── RECORD EXCERPTS
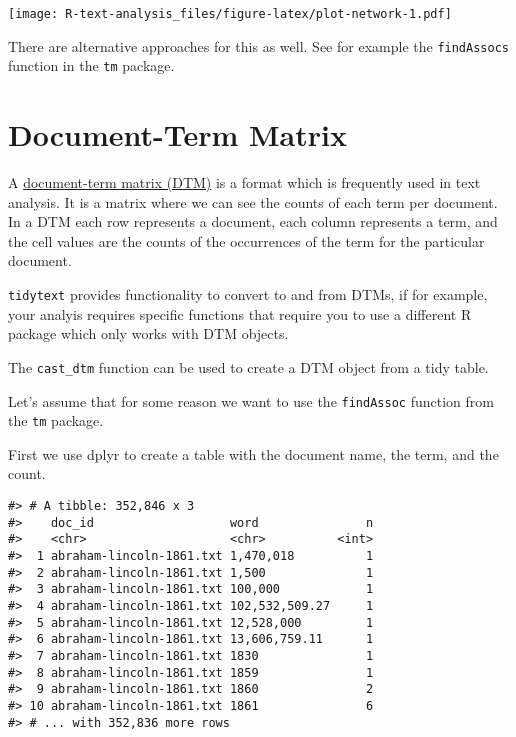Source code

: \documentclass[]{book}
\newenvironment{Shaded}{\begin{snugshade}}{\end{snugshade}}
\newcommand{\CommentTok}[1]{\textcolor[rgb]{0.56,0.35,0.01}{\textit{#1}}}
\newcommand{\KeywordTok}[1]{\textcolor[rgb]{0.13,0.29,0.53}{\textbf{#1}}}
\newcommand{\NormalTok}[1]{#1}
\newcommand{\OperatorTok}[1]{\textcolor[rgb]{0.81,0.36,0.00}{\textbf{#1}}}
\newcommand{\StringTok}[1]{\textcolor[rgb]{0.31,0.60,0.02}{#1}}
\begin{document}
\texttt{[image: R-text-analysis\_files/figure-latex/plot-network-1.pdf]}

There are alternative approaches for this as well. See for example the \texttt{findAssocs} function in the \texttt{tm} package.

\hypertarget{document-term-matrix}{%
\section{Document-Term Matrix}\label{document-term-matrix}}

A \href{https://en.wikipedia.org/wiki/Document-term_matrix}{document-term matrix (DTM)} is a format which is frequently used in text analysis. It is a matrix where we can see the counts of each term per document. In a DTM each row represents a document, each column represents a term, and the cell values are the counts of the occurrences of the term for the particular document.

\texttt{tidytext} provides functionality to convert to and from DTMs, if for example, your analyis requires specific functions that require you to use a different R package which only works with DTM objects.

The \texttt{cast\_dtm} function can be used to create a DTM object from a tidy table.

Let's assume that for some reason we want to use the \texttt{findAssoc} function from the \texttt{tm} package.

First we use dplyr to create a table with the document name, the term, and the count.

\begin{Shaded}
\end{Shaded}

\begin{verbatim}
#> # A tibble: 352,846 x 3
#>    doc_id                   word               n
#>    <chr>                    <chr>          <int>
#>  1 abraham-lincoln-1861.txt 1,470,018          1
#>  2 abraham-lincoln-1861.txt 1,500              1
#>  3 abraham-lincoln-1861.txt 100,000            1
#>  4 abraham-lincoln-1861.txt 102,532,509.27     1
#>  5 abraham-lincoln-1861.txt 12,528,000         1
#>  6 abraham-lincoln-1861.txt 13,606,759.11      1
#>  7 abraham-lincoln-1861.txt 1830               1
#>  8 abraham-lincoln-1861.txt 1859               1
#>  9 abraham-lincoln-1861.txt 1860               2
#> 10 abraham-lincoln-1861.txt 1861               6
#> # ... with 352,836 more rows
\end{verbatim}
\end{document}
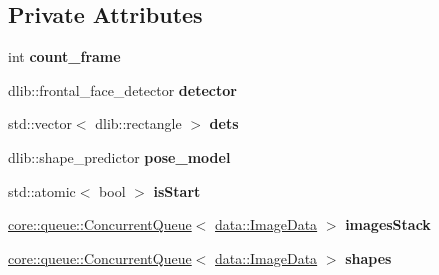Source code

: \subsection*{Private Attributes}
\begin{DoxyCompactItemize}
\item 
\mbox{\label{classfilter_1_1algos_1_1_face_landmark_a77081eb7fa985cbf60c16189c55a3bbd}} 
int {\bfseries count\+\_\+frame}
\item 
\mbox{\label{classfilter_1_1algos_1_1_face_landmark_a1a04ccd050f78322da687211f3f96097}} 
dlib\+::frontal\+\_\+face\+\_\+detector {\bfseries detector}
\item 
\mbox{\label{classfilter_1_1algos_1_1_face_landmark_a69287e3b5462a96e991a222d3ff328e3}} 
std\+::vector$<$ dlib\+::rectangle $>$ {\bfseries dets}
\item 
\mbox{\label{classfilter_1_1algos_1_1_face_landmark_a2d9af3baf74a483045047667a2260d0b}} 
dlib\+::shape\+\_\+predictor {\bfseries pose\+\_\+model}
\item 
\mbox{\label{classfilter_1_1algos_1_1_face_landmark_a74a80b682e53b82946844575bf9c8d2f}} 
std\+::atomic$<$ bool $>$ {\bfseries is\+Start}
\item 
\mbox{\label{classfilter_1_1algos_1_1_face_landmark_a7b114dda5095aa783b1bf165a6d3fc4d}} 
\hyperlink{classcore_1_1queue_1_1_concurrent_queue}{core\+::queue\+::\+Concurrent\+Queue}$<$ \hyperlink{classfilter_1_1data_1_1_image_data}{data\+::\+Image\+Data} $>$ {\bfseries images\+Stack}
\item 
\mbox{\label{classfilter_1_1algos_1_1_face_landmark_acd6ae34d87edf76630b9641753ab6859}} 
\hyperlink{classcore_1_1queue_1_1_concurrent_queue}{core\+::queue\+::\+Concurrent\+Queue}$<$ \hyperlink{classfilter_1_1data_1_1_image_data}{data\+::\+Image\+Data} $>$ {\bfseries shapes}
\item 
\mbox{\label{classfilter_1_1algos_1_1_face_landmark_a94727dd37708c46475d62eecb236622c}} 

\end{DoxyCompactItemize}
────
[TASK PROMPT]
Give every entry again verbatim, with no pictures.

[EXPECTED ANSWER]
Source code

: \documentclass[]{book}
\newenvironment{Shaded}{\begin{snugshade}}{\end{snugshade}}
\newcommand{\CommentTok}[1]{\textcolor[rgb]{0.56,0.35,0.01}{\textit{#1}}}
\newcommand{\KeywordTok}[1]{\textcolor[rgb]{0.13,0.29,0.53}{\textbf{#1}}}
\newcommand{\NormalTok}[1]{#1}
\newcommand{\OperatorTok}[1]{\textcolor[rgb]{0.81,0.36,0.00}{\textbf{#1}}}
\newcommand{\StringTok}[1]{\textcolor[rgb]{0.31,0.60,0.02}{#1}}
\begin{document}
\texttt{[image: R-text-analysis\_files/figure-latex/plot-network-1.pdf]}

There are alternative approaches for this as well. See for example the \texttt{findAssocs} function in the \texttt{tm} package.

\hypertarget{document-term-matrix}{%
\section{Document-Term Matrix}\label{document-term-matrix}}

A \href{https://en.wikipedia.org/wiki/Document-term_matrix}{document-term matrix (DTM)} is a format which is frequently used in text analysis. It is a matrix where we can see the counts of each term per document. In a DTM each row represents a document, each column represents a term, and the cell values are the counts of the occurrences of the term for the particular document.

\texttt{tidytext} provides functionality to convert to and from DTMs, if for example, your analyis requires specific functions that require you to use a different R package which only works with DTM objects.

The \texttt{cast\_dtm} function can be used to create a DTM object from a tidy table.

Let's assume that for some reason we want to use the \texttt{findAssoc} function from the \texttt{tm} package.

First we use dplyr to create a table with the document name, the term, and the count.

\begin{Shaded}
\end{Shaded}

\begin{verbatim}
#> # A tibble: 352,846 x 3
#>    doc_id                   word               n
#>    <chr>                    <chr>          <int>
#>  1 abraham-lincoln-1861.txt 1,470,018          1
#>  2 abraham-lincoln-1861.txt 1,500              1
#>  3 abraham-lincoln-1861.txt 100,000            1
#>  4 abraham-lincoln-1861.txt 102,532,509.27     1
#>  5 abraham-lincoln-1861.txt 12,528,000         1
#>  6 abraham-lincoln-1861.txt 13,606,759.11      1
#>  7 abraham-lincoln-1861.txt 1830               1
#>  8 abraham-lincoln-1861.txt 1859               1
#>  9 abraham-lincoln-1861.txt 1860               2
#> 10 abraham-lincoln-1861.txt 1861               6
#> # ... with 352,836 more rows
\end{verbatim}
\end{document}
Source code

: \subsection*{Private Attributes}
\begin{DoxyCompactItemize}
\item 
\mbox{\label{classfilter_1_1algos_1_1_face_landmark_a77081eb7fa985cbf60c16189c55a3bbd}} 
int {\bfseries count\+\_\+frame}
\item 
\mbox{\label{classfilter_1_1algos_1_1_face_landmark_a1a04ccd050f78322da687211f3f96097}} 
dlib\+::frontal\+\_\+face\+\_\+detector {\bfseries detector}
\item 
\mbox{\label{classfilter_1_1algos_1_1_face_landmark_a69287e3b5462a96e991a222d3ff328e3}} 
std\+::vector$<$ dlib\+::rectangle $>$ {\bfseries dets}
\item 
\mbox{\label{classfilter_1_1algos_1_1_face_landmark_a2d9af3baf74a483045047667a2260d0b}} 
dlib\+::shape\+\_\+predictor {\bfseries pose\+\_\+model}
\item 
\mbox{\label{classfilter_1_1algos_1_1_face_landmark_a74a80b682e53b82946844575bf9c8d2f}} 
std\+::atomic$<$ bool $>$ {\bfseries is\+Start}
\item 
\mbox{\label{classfilter_1_1algos_1_1_face_landmark_a7b114dda5095aa783b1bf165a6d3fc4d}} 
\hyperlink{classcore_1_1queue_1_1_concurrent_queue}{core\+::queue\+::\+Concurrent\+Queue}$<$ \hyperlink{classfilter_1_1data_1_1_image_data}{data\+::\+Image\+Data} $>$ {\bfseries images\+Stack}
\item 
\mbox{\label{classfilter_1_1algos_1_1_face_landmark_acd6ae34d87edf76630b9641753ab6859}} 
\hyperlink{classcore_1_1queue_1_1_concurrent_queue}{core\+::queue\+::\+Concurrent\+Queue}$<$ \hyperlink{classfilter_1_1data_1_1_image_data}{data\+::\+Image\+Data} $>$ {\bfseries shapes}
\item 
\mbox{\label{classfilter_1_1algos_1_1_face_landmark_a94727dd37708c46475d62eecb236622c}} 

\end{DoxyCompactItemize}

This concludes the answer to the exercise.